Margaret Drabble, Luan Goldie, Steven Moffat and Stephen Baxter are among the top writers in Collision, an anthology that transmutes CERN’s elusive research into science fiction
25 January 2023
IN The Ogre, the Monk and the Maiden, Margaret Drabble’s ingenious story for the new sci-fi anthology Collision, a character called Jaz works on “the interface of language and quantum physics”. Jaz’s speciality is “the speaking of the inexpressible”. Science fiction authors have long grappled with translating cutting-edge research – much of it grounded in what Drabble calls “the Esperanto of Equations” – into everyday language and engaging plots.
Source link Scientists and filmmakers alike have been awestruck by the recent success of the new science fiction film, Collision. The movie chronicles the incredible story of the Large Hadron Collider (LHC) at the European Organization for Nuclear Research (CERN) in Geneva, Switzerland.
The film focuses on the physics behind the LHC, which is the world’s largest and most powerful particle accelerator. Beyond its remarkable size and power, the movie takes viewers on a captivating journey through the mysteries of the subatomic world. Through the mechanism of the LHC, the world’s leading physicists and scientists can explore the very fundamentals of nature’s building blocks.

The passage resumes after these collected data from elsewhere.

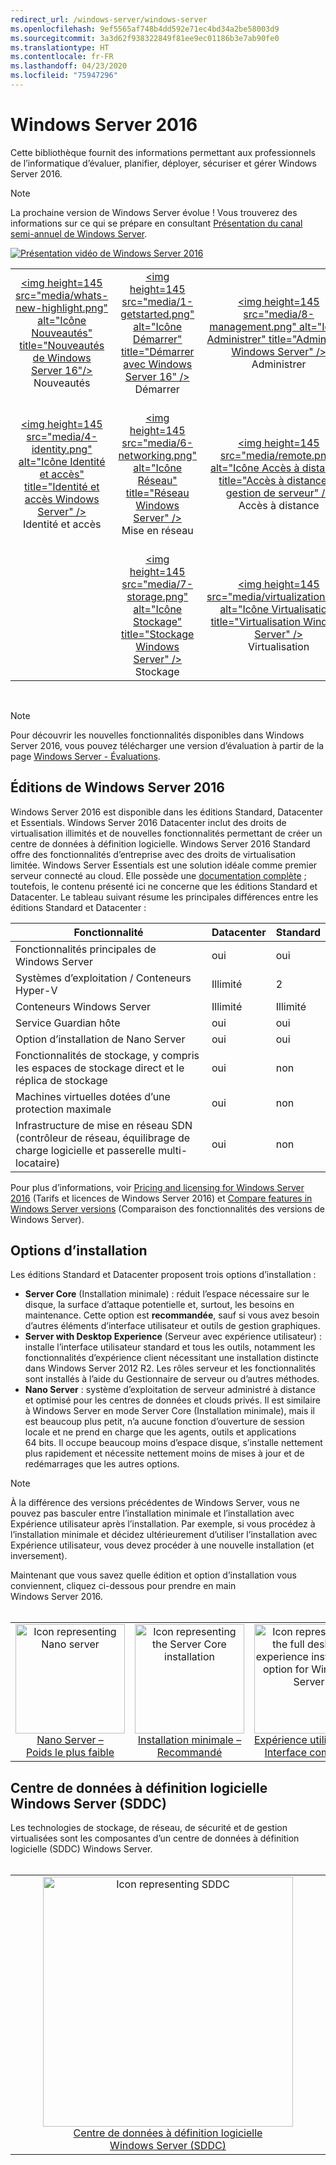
 ```yaml
---
redirect_url: /windows-server/windows-server
ms.openlocfilehash: 9ef5565af748b4dd592e71ec4bd34a2be58003d9
ms.sourcegitcommit: 3a3d62f938322849f81ee9ec01186b3e7ab90fe0
ms.translationtype: HT
ms.contentlocale: fr-FR
ms.lasthandoff: 04/23/2020
ms.locfileid: "75947296"
---
```

# <a name="windows-server-2016"></a>Windows Server 2016

Cette bibliothèque fournit des informations permettant aux professionnels de l’informatique d’évaluer, planifier, déployer, sécuriser et gérer Windows Server 2016.

> [!Note] 
> La prochaine version de Windows Server évolue ! Vous trouverez des informations sur ce qui se prépare en consultant [Présentation du canal semi-annuel de Windows Server](./get-started/semi-annual-channel-overview.md). 

[![Présentation vidéo de Windows Server 2016](media/front-page-video.png)](https://www.youtube-nocookie.com/embed/V8oF0JpDzaM)

<table border="0" width="100%" align='center'>
  <tr style="text-align:center;">
    <td align='center' style="width:25%; border:0;">
      <a href="/windows-server/get-started/what-s-new-in-windows-server-2016"> &lt;img height=145 src=&quot;media/whats-new-highlight.png&quot; alt=&quot;Icône Nouveautés&quot; title=&quot;Nouveautés de Windows Server 16&quot;/&gt;</a>
        <br/>Nouveautés
    </td>
    <td align='center' style="width:25%; border:0;">
      <a href="/windows-server/get-started/server-basics"> &lt;img height=145 src=&quot;media/1-getstarted.png&quot; alt=&quot;Icône Démarrer&quot; title=&quot;Démarrer avec Windows Server 16&quot; /&gt;</a>
      <br/>Démarrer </td>
    <td align='center' style="width:25%; border:0;">
      <a href="/windows-server/administration/index"> &lt;img height=145 src=&quot;media/8-management.png&quot; alt=&quot;Icône Administrer&quot; title=&quot;Administrer Windows Server&quot; /&gt;</a>
      <br/>Administrer </td>
    <td align='center' style="width:25%; border:0;">
      <a href="/windows-server/failover-clustering/failover-clustering-overview"> &lt;img height=145 src=&quot;media/3-failover.png&quot; alt=&quot;Icône Clustering de basculement&quot; title=&quot;Clustering de basculement Windows Server&quot; /&gt;</a>
      <br/>Clustering de basculement </td>
  </tr>
  <tr style="text-align:center;">
    <td align='center' style="width:25%; border:0;"><br/>
      <a href="/windows-server/identity/identity-and-access"> &lt;img height=145 src=&quot;media/4-identity.png&quot; alt=&quot;Icône Identité et accès&quot; title=&quot;Identité et accès Windows Server&quot; /&gt;</a>
      <br>Identité et accès </td>
    <td align='center' style="width:25%; border:0;"><br/>
      <a href="/windows-server/networking/networking"> &lt;img height=145 src=&quot;media/6-networking.png&quot; alt=&quot;Icône Réseau&quot; title=&quot;Réseau Windows Server&quot; /&gt; </a>
      <br/>Mise en réseau </td>
    <td align='center' style="width:25%; border:0;"><br/>
      <a href="/windows-server/remote/index"> &lt;img height=145 src=&quot;media/remote.png&quot; alt=&quot;Icône Accès à distance&quot; title=&quot;Accès à distance et gestion de serveur&quot; /&gt; </a>
      <br/>Accès à distance </td>
    <td align='center' style="width:25%; border:0;"><br/>
      <a href="/windows-server/security/security-and-assurance"> &lt;img height=145 src=&quot;media/5-security.png&quot; alt=&quot;Icône Sécurité&quot; title=&quot;Sécurité et assurance Windows Server&quot; /&gt; </a>
      <br/>Sécurité et assurance </td>
  </tr>
  <tr style="text-align:center;">
    <td align='center' style="width:25%; border:0;">&nbsp;</td>
    <td align='center' style="width:25%; border:0;"><br>
      <a href="/windows-server/storage/storage"> &lt;img height=145 src=&quot;media/7-storage.png&quot; alt=&quot;Icône Stockage&quot; title=&quot;Stockage Windows Server&quot; /&gt; </a>
      <br/>Stockage </td>
   <td align='center' style="width:25%; border:0;"><br/>
      <a href="/windows-server/virtualization/virtualization"> &lt;img height=145 src=&quot;media/virtualization.png&quot; alt=&quot;Icône Virtualisation&quot; title=&quot;Virtualisation Windows Server&quot; /&gt;</a>
      <br/>Virtualisation </td>
    <td align='center' style="width:25%; border:0;">[https://blogs.technet.microsoft.com/askperf/2008/11/18/disabling-unnecessary-services-a-word-to-the-wise/](&nbsp;) </td>
  </tr>
</table>

<br/>

> [!Note] 
> Pour découvrir les nouvelles fonctionnalités disponibles dans Windows Server 2016, vous pouvez télécharger une version d’évaluation à partir de la page [Windows Server - Évaluations](https://www.microsoft.com/evalcenter/evaluate-windows-server-2016). 


## <a name="windows-server-2016-editions"></a>Éditions de Windows Server 2016

Windows Server 2016 est disponible dans les éditions Standard, Datacenter et Essentials. Windows Server 2016 Datacenter inclut des droits de virtualisation illimités et de nouvelles fonctionnalités permettant de créer un centre de données à définition logicielle. Windows Server 2016 Standard offre des fonctionnalités d’entreprise avec des droits de virtualisation limitée. Windows Server Essentials est une solution idéale comme premier serveur connecté au cloud. Elle possède une [documentation complète](https://go.microsoft.com/fwlink/?LinkID=827171) ; toutefois, le contenu présenté ici ne concerne que les éditions Standard et Datacenter. Le tableau suivant résume les principales différences entre les éditions Standard et Datacenter :

|Fonctionnalité|Datacenter|Standard|  
|-------------------|----------|-----------------------|  
|Fonctionnalités principales de Windows Server| oui| oui|
|Systèmes d’exploitation / Conteneurs Hyper-V|Illimité|   2|
|Conteneurs Windows Server|Illimité|   Illimité|
|Service Guardian hôte| oui| oui|
|Option d’installation de Nano Server| oui| oui|
|Fonctionnalités de stockage, y compris les espaces de stockage direct et le réplica de stockage| oui| non|
|Machines virtuelles dotées d’une protection maximale| oui| non|
|Infrastructure de mise en réseau SDN (contrôleur de réseau, équilibrage de charge logicielle et passerelle multi-locataire)| oui| non|

Pour plus d’informations, voir [Pricing and licensing for Windows Server 2016](https://www.microsoft.com/cloud-platform/windows-server-pricing) (Tarifs et licences de Windows Server 2016) et [Compare features in Windows Server versions](https://www.microsoft.com/cloud-platform/windows-server-comparison) (Comparaison des fonctionnalités des versions de Windows Server).

## <a name="installation-options"></a>Options d’installation

Les éditions Standard et Datacenter proposent trois options d’installation :

- **Server Core** (Installation minimale) : réduit l’espace nécessaire sur le disque, la surface d’attaque potentielle et, surtout, les besoins en maintenance. Cette option est **recommandée**, sauf si vous avez besoin d’autres éléments d’interface utilisateur et outils de gestion graphiques.
- **Server with Desktop Experience** (Serveur avec expérience utilisateur) : installe l’interface utilisateur standard et tous les outils, notamment les fonctionnalités d’expérience client nécessitant une installation distincte dans Windows Server 2012 R2. Les rôles serveur et les fonctionnalités sont installés à l’aide du Gestionnaire de serveur ou d’autres méthodes.
- **Nano Server** : système d’exploitation de serveur administré à distance et optimisé pour les centres de données et clouds privés. Il est similaire à Windows Server en mode Server Core (Installation minimale), mais il est beaucoup plus petit, n’a aucune fonction d’ouverture de session locale et ne prend en charge que les agents, outils et applications 64 bits. Il occupe beaucoup moins d’espace disque, s’installe nettement plus rapidement et nécessite nettement moins de mises à jour et de redémarrages que les autres options.

>[!Note]
> À la différence des versions précédentes de Windows Server, vous ne pouvez pas basculer entre l’installation minimale et l’installation avec Expérience utilisateur après l’installation. Par exemple, si vous procédez à l’installation minimale et décidez ultérieurement d’utiliser l’installation avec Expérience utilisateur, vous devez procéder à une nouvelle installation (et inversement).


Maintenant que vous savez quelle édition et option d’installation vous conviennent, cliquez ci-dessous pour prendre en main Windows Server 2016.
<br/>
<br/>

<table border="0" width="100%" align='center'>
  <tr style="text-align:center;">
    <td align='center' style="width:33%; border:0;">
      <a  href="/windows-server/get-started/getting-started-with-nano-server"> <img width="175" src="media/nano.png" alt="Icon representing Nano server" title="Nano Server – Poids le plus faible" /><br/>Nano Server – <br/>Poids le plus faible</a>
    </td>
    <td align='center' style="width:33%; border:0;"><a href="/windows-server/get-started/getting-started-with-server-core"> <img width="175" src="media/servercore.png" alt="Icon representing the Server Core installation" title="Installation minimale – Recommandé" /><br/>Installation minimale – <br/>Recommandé</a></td>
   <td align='center' style="width:33%; border:0;"><a href="/windows-server/get-started/getting-started-with-server-with-desktop-experience"><img width="175" src="media/desktop.png" alt="Icon representing the full desktop experience installation option for Windows Server" title="Expérience utilisateur – Expérience complète" /><br/>Expérience utilisateur – <br/>Interface complète</a></td>
  </tr>
</table>

## <a name="windows-server-software-defined-datacenter-sddc"></a>Centre de données à définition logicielle Windows Server (SDDC)

Les technologies de stockage, de réseau, de sécurité et de gestion virtualisées sont les composantes d’un centre de données à définition logicielle (SDDC) Windows Server.
<br/>
<br/>

<table border="0" width="100%" align='center'>
  <tr style="text-align:center;">
    <td align='center' style="width:10%; border:0;"></td>
    <td align='center' style="width:50%; border:0;"><a href="/windows-server/sddc"><img width="400" src="media/sddc/WS16-heading.png" alt="Icon representing SDDC" title="Centre de données à définition logicielle Windows Server (SDDC)" /><br/>Centre de données à définition logicielle Windows Server (SDDC)</a></td>
    <td align='center' style="width:10%; border:0;"></td>
  </tr>
</table>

In addition to its scientific merits, the movie also stands out for its entertaining narrative and visuals. Utilizing interaction and interviews with numerous scientists and engineers involved in the project, the movie gives viewers a first-hand look at the passionate individuals who devoted their lives to the project. This combination of science and humanity is ultimately what gives the movie its appeal.
As realistic and fascinating as the movie appears to be, there are some questionable aspects of scientific accuracy. The most pronounced example pertains to the large hadron collider itself; when compared with the actual device, there are discrepancies in the design and operation of the model used in the film.
In the end, though, this does not detract from the fact that the movie is a must-watch for anyone interested in science and its implications. The creators of Collision have successfully achieved a commendable balance between thrilling fiction and intriguing science-fact. By conveying the wonder of the universe through captivating visuals and storytelling, they have given a unique glimpse into the discoveries of the scientific world.